The phenomenon has had a deep impact on the economic and social life of the nation. According to the government, our gross international reserves reached a new historic high of $56.8 billion last month, up from the $53.8 billion recorded in September. The importance of these remittances to our country is illustrated by the fact that even as the global economic recession has not yet totally subsided, our economy is relatively stable.
There is of course the ugly side of the diaspora: human trafficking, legal problems, cruel physical and emotional treatment by foreign employers, and underpaid and overworked OFWs. In the domestic front, migration by one or both parents or on or both spouses have sometimes resulted in dysfunctional transnational families, with the children of migrants bearing the brunt of prolonged separation. A recent study conducted by the Ateneo de Manila on migrants’ families in the province of Batangas, however, have found out that, overall, families are resilient, find ways to cope, and even thrive amidst the challenges.
How then should we engage with our “OFW Rainbow”? What do we owe them? What should we expect of them?
The most important thing we can do for most migrants is to have a clear vision of why we are sending our people to different lands in the numbers we are doing. Is it because of the lack of jobs at home? If this is the principal reason why the diaspora is being encouraged, then some rethinking needs to be done as this is a bankrupt approach, leading to many tragedies. Certainly, if we are sending people away because we benefit economically, our strategy must have at its core unconditional support for migrants and their families. This includes legal and political assistance when they are caught in the line of fire—for example in criminal prosecution or in violent conflicts.
Innovative reentry and similar support programs must be established to sustain economic gains of migrant families. In this regard, the Ateneo School of Government has been working with the Philippine Embassy to Italy, the Associazione Pilipinas-OFSPES, the POLO, OWWA and OFSPES Philippines, Inc. to implement a Leadership and Social Entrepreneurship Training Program for Overseas Filipinos. So far, we have trained 213 OFW students in Rome, Naples, and Milan, with 104 already successfully finishing the program. I will be in Naples at the end of the month for the LSE graduation there where the students will present business plans for their social or business enterprises. We hope to start a similar program in Singapore soon.

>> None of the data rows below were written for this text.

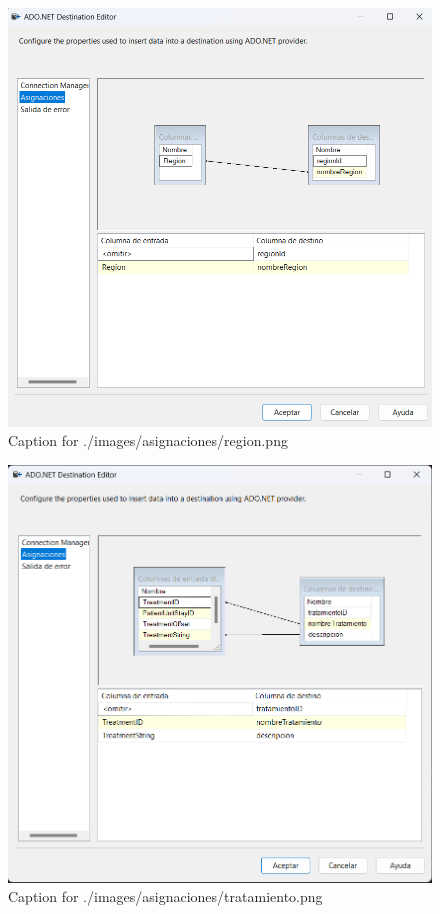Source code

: \documentclass{article}
\begin{document}
\begin{figure}[H]
  \centering
  \includegraphics[width=\linewidth]{./images/asignaciones/region.png}
  \caption{Caption for ./images/asignaciones/region.png}
\end{figure}
\begin{figure}[H]
  \centering
  \includegraphics[width=\linewidth]{./images/asignaciones/tratamiento.png}
  \caption{Caption for ./images/asignaciones/tratamiento.png}
\end{figure}
\end{document}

The country’s strategy for migrants should also have the goal of making the country benefit from the one of the biggest diasporas in the world. Benefiting from our migrants should not just be about getting their money, important as it has become to families and our economy. Tapping their knowledge and connections and deploying these to solve national problems potentially have a bigger impact. My recent trips to the United States have been instructive on how this could be done. My friend Erwin Tan, who is an architect and a UP graduate and has lived in San Francisco, had many ideas on urban redevelopment, a clear need of many of our cities. In New York, I met with Benjamin de la Peña who, as a program officer of the Rockefeller Foundation, is catalyzing and supporting incredibly innovative work in cities in different parts of the world. And in Portland, Oregon, I was impressed by the commitment of the Filipinos for Good Governance of Oregon and Southwest Washington to help us have a better country. In conversations with Pia and Gary de Leon and their colleagues, I can visualize a program whereby we could tap migrants to help solve problems in the country using technologies and adapting solutions that have worked elsewhere.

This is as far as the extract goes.